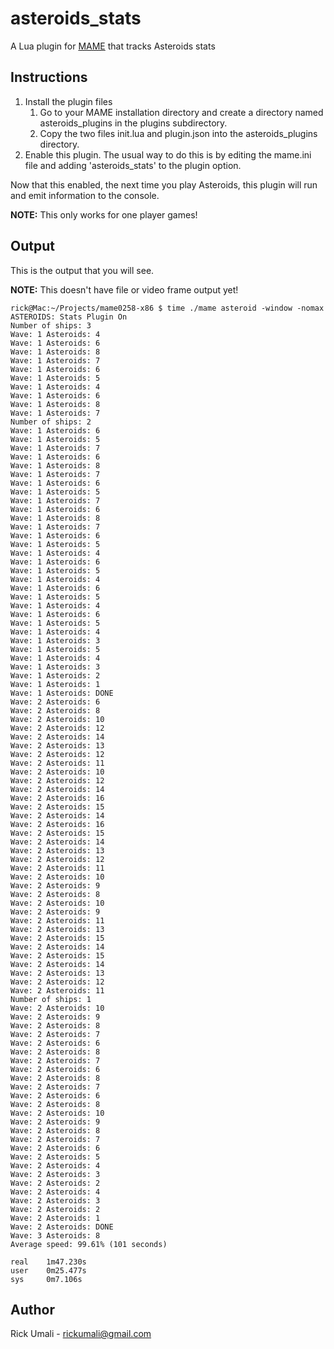 # asteroids_stats

A Lua plugin for [MAME](https://www.mamedev.org) that tracks Asteroids stats

## Instructions

1. Install the plugin files
    1. Go to your MAME installation directory and create a directory named asteroids_plugins in the plugins subdirectory.
    1. Copy the two files init.lua and plugin.json into the asteroids_plugins directory.
1. Enable this plugin. The usual way to do this is by editing the mame.ini file and adding 'asteroids_stats' to the plugin option.

Now that this enabled, the next time you play Asteroids, this plugin will run and emit information to the console.

**NOTE:** This only works for one player games!

## Output

This is the output that you will see.

**NOTE:** This doesn't have file or video frame output yet! 

```
rick@Mac:~/Projects/mame0258-x86 $ time ./mame asteroid -window -nomax
ASTEROIDS: Stats Plugin On
Number of ships: 3
Wave: 1 Asteroids: 4
Wave: 1 Asteroids: 6
Wave: 1 Asteroids: 8
Wave: 1 Asteroids: 7
Wave: 1 Asteroids: 6
Wave: 1 Asteroids: 5
Wave: 1 Asteroids: 4
Wave: 1 Asteroids: 6
Wave: 1 Asteroids: 8
Wave: 1 Asteroids: 7
Number of ships: 2
Wave: 1 Asteroids: 6
Wave: 1 Asteroids: 5
Wave: 1 Asteroids: 7
Wave: 1 Asteroids: 6
Wave: 1 Asteroids: 8
Wave: 1 Asteroids: 7
Wave: 1 Asteroids: 6
Wave: 1 Asteroids: 5
Wave: 1 Asteroids: 7
Wave: 1 Asteroids: 6
Wave: 1 Asteroids: 8
Wave: 1 Asteroids: 7
Wave: 1 Asteroids: 6
Wave: 1 Asteroids: 5
Wave: 1 Asteroids: 4
Wave: 1 Asteroids: 6
Wave: 1 Asteroids: 5
Wave: 1 Asteroids: 4
Wave: 1 Asteroids: 6
Wave: 1 Asteroids: 5
Wave: 1 Asteroids: 4
Wave: 1 Asteroids: 6
Wave: 1 Asteroids: 5
Wave: 1 Asteroids: 4
Wave: 1 Asteroids: 3
Wave: 1 Asteroids: 5
Wave: 1 Asteroids: 4
Wave: 1 Asteroids: 3
Wave: 1 Asteroids: 2
Wave: 1 Asteroids: 1
Wave: 1 Asteroids: DONE
Wave: 2 Asteroids: 6
Wave: 2 Asteroids: 8
Wave: 2 Asteroids: 10
Wave: 2 Asteroids: 12
Wave: 2 Asteroids: 14
Wave: 2 Asteroids: 13
Wave: 2 Asteroids: 12
Wave: 2 Asteroids: 11
Wave: 2 Asteroids: 10
Wave: 2 Asteroids: 12
Wave: 2 Asteroids: 14
Wave: 2 Asteroids: 16
Wave: 2 Asteroids: 15
Wave: 2 Asteroids: 14
Wave: 2 Asteroids: 16
Wave: 2 Asteroids: 15
Wave: 2 Asteroids: 14
Wave: 2 Asteroids: 13
Wave: 2 Asteroids: 12
Wave: 2 Asteroids: 11
Wave: 2 Asteroids: 10
Wave: 2 Asteroids: 9
Wave: 2 Asteroids: 8
Wave: 2 Asteroids: 10
Wave: 2 Asteroids: 9
Wave: 2 Asteroids: 11
Wave: 2 Asteroids: 13
Wave: 2 Asteroids: 15
Wave: 2 Asteroids: 14
Wave: 2 Asteroids: 15
Wave: 2 Asteroids: 14
Wave: 2 Asteroids: 13
Wave: 2 Asteroids: 12
Wave: 2 Asteroids: 11
Number of ships: 1
Wave: 2 Asteroids: 10
Wave: 2 Asteroids: 9
Wave: 2 Asteroids: 8
Wave: 2 Asteroids: 7
Wave: 2 Asteroids: 6
Wave: 2 Asteroids: 8
Wave: 2 Asteroids: 7
Wave: 2 Asteroids: 6
Wave: 2 Asteroids: 8
Wave: 2 Asteroids: 7
Wave: 2 Asteroids: 6
Wave: 2 Asteroids: 8
Wave: 2 Asteroids: 10
Wave: 2 Asteroids: 9
Wave: 2 Asteroids: 8
Wave: 2 Asteroids: 7
Wave: 2 Asteroids: 6
Wave: 2 Asteroids: 5
Wave: 2 Asteroids: 4
Wave: 2 Asteroids: 3
Wave: 2 Asteroids: 2
Wave: 2 Asteroids: 4
Wave: 2 Asteroids: 3
Wave: 2 Asteroids: 2
Wave: 2 Asteroids: 1
Wave: 2 Asteroids: DONE
Wave: 3 Asteroids: 8
Average speed: 99.61% (101 seconds)

real    1m47.230s
user    0m25.477s
sys     0m7.106s
```

## Author

Rick Umali - rickumali@gmail.com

ACTION ITEM
Please make an exact copy of the records, leaving out any picture.

SOLVED PROBLEM
 # asteroids_stats

A Lua plugin for [MAME](https://www.mamedev.org) that tracks Asteroids stats

## Instructions

1. Install the plugin files
    1. Go to your MAME installation directory and create a directory named asteroids_plugins in the plugins subdirectory.
    1. Copy the two files init.lua and plugin.json into the asteroids_plugins directory.
1. Enable this plugin. The usual way to do this is by editing the mame.ini file and adding 'asteroids_stats' to the plugin option.

Now that this enabled, the next time you play Asteroids, this plugin will run and emit information to the console.

**NOTE:** This only works for one player games!

## Output

This is the output that you will see.

**NOTE:** This doesn't have file or video frame output yet! 

```
rick@Mac:~/Projects/mame0258-x86 $ time ./mame asteroid -window -nomax
ASTEROIDS: Stats Plugin On
Number of ships: 3
Wave: 1 Asteroids: 4
Wave: 1 Asteroids: 6
Wave: 1 Asteroids: 8
Wave: 1 Asteroids: 7
Wave: 1 Asteroids: 6
Wave: 1 Asteroids: 5
Wave: 1 Asteroids: 4
Wave: 1 Asteroids: 6
Wave: 1 Asteroids: 8
Wave: 1 Asteroids: 7
Number of ships: 2
Wave: 1 Asteroids: 6
Wave: 1 Asteroids: 5
Wave: 1 Asteroids: 7
Wave: 1 Asteroids: 6
Wave: 1 Asteroids: 8
Wave: 1 Asteroids: 7
Wave: 1 Asteroids: 6
Wave: 1 Asteroids: 5
Wave: 1 Asteroids: 7
Wave: 1 Asteroids: 6
Wave: 1 Asteroids: 8
Wave: 1 Asteroids: 7
Wave: 1 Asteroids: 6
Wave: 1 Asteroids: 5
Wave: 1 Asteroids: 4
Wave: 1 Asteroids: 6
Wave: 1 Asteroids: 5
Wave: 1 Asteroids: 4
Wave: 1 Asteroids: 6
Wave: 1 Asteroids: 5
Wave: 1 Asteroids: 4
Wave: 1 Asteroids: 6
Wave: 1 Asteroids: 5
Wave: 1 Asteroids: 4
Wave: 1 Asteroids: 3
Wave: 1 Asteroids: 5
Wave: 1 Asteroids: 4
Wave: 1 Asteroids: 3
Wave: 1 Asteroids: 2
Wave: 1 Asteroids: 1
Wave: 1 Asteroids: DONE
Wave: 2 Asteroids: 6
Wave: 2 Asteroids: 8
Wave: 2 Asteroids: 10
Wave: 2 Asteroids: 12
Wave: 2 Asteroids: 14
Wave: 2 Asteroids: 13
Wave: 2 Asteroids: 12
Wave: 2 Asteroids: 11
Wave: 2 Asteroids: 10
Wave: 2 Asteroids: 12
Wave: 2 Asteroids: 14
Wave: 2 Asteroids: 16
Wave: 2 Asteroids: 15
Wave: 2 Asteroids: 14
Wave: 2 Asteroids: 16
Wave: 2 Asteroids: 15
Wave: 2 Asteroids: 14
Wave: 2 Asteroids: 13
Wave: 2 Asteroids: 12
Wave: 2 Asteroids: 11
Wave: 2 Asteroids: 10
Wave: 2 Asteroids: 9
Wave: 2 Asteroids: 8
Wave: 2 Asteroids: 10
Wave: 2 Asteroids: 9
Wave: 2 Asteroids: 11
Wave: 2 Asteroids: 13
Wave: 2 Asteroids: 15
Wave: 2 Asteroids: 14
Wave: 2 Asteroids: 15
Wave: 2 Asteroids: 14
Wave: 2 Asteroids: 13
Wave: 2 Asteroids: 12
Wave: 2 Asteroids: 11
Number of ships: 1
Wave: 2 Asteroids: 10
Wave: 2 Asteroids: 9
Wave: 2 Asteroids: 8
Wave: 2 Asteroids: 7
Wave: 2 Asteroids: 6
Wave: 2 Asteroids: 8
Wave: 2 Asteroids: 7
Wave: 2 Asteroids: 6
Wave: 2 Asteroids: 8
Wave: 2 Asteroids: 7
Wave: 2 Asteroids: 6
Wave: 2 Asteroids: 8
Wave: 2 Asteroids: 10
Wave: 2 Asteroids: 9
Wave: 2 Asteroids: 8
Wave: 2 Asteroids: 7
Wave: 2 Asteroids: 6
Wave: 2 Asteroids: 5
Wave: 2 Asteroids: 4
Wave: 2 Asteroids: 3
Wave: 2 Asteroids: 2
Wave: 2 Asteroids: 4
Wave: 2 Asteroids: 3
Wave: 2 Asteroids: 2
Wave: 2 Asteroids: 1
Wave: 2 Asteroids: DONE
Wave: 3 Asteroids: 8
Average speed: 99.61% (101 seconds)

real    1m47.230s
user    0m25.477s
sys     0m7.106s
```

## Author

Rick Umali - rickumali@gmail.com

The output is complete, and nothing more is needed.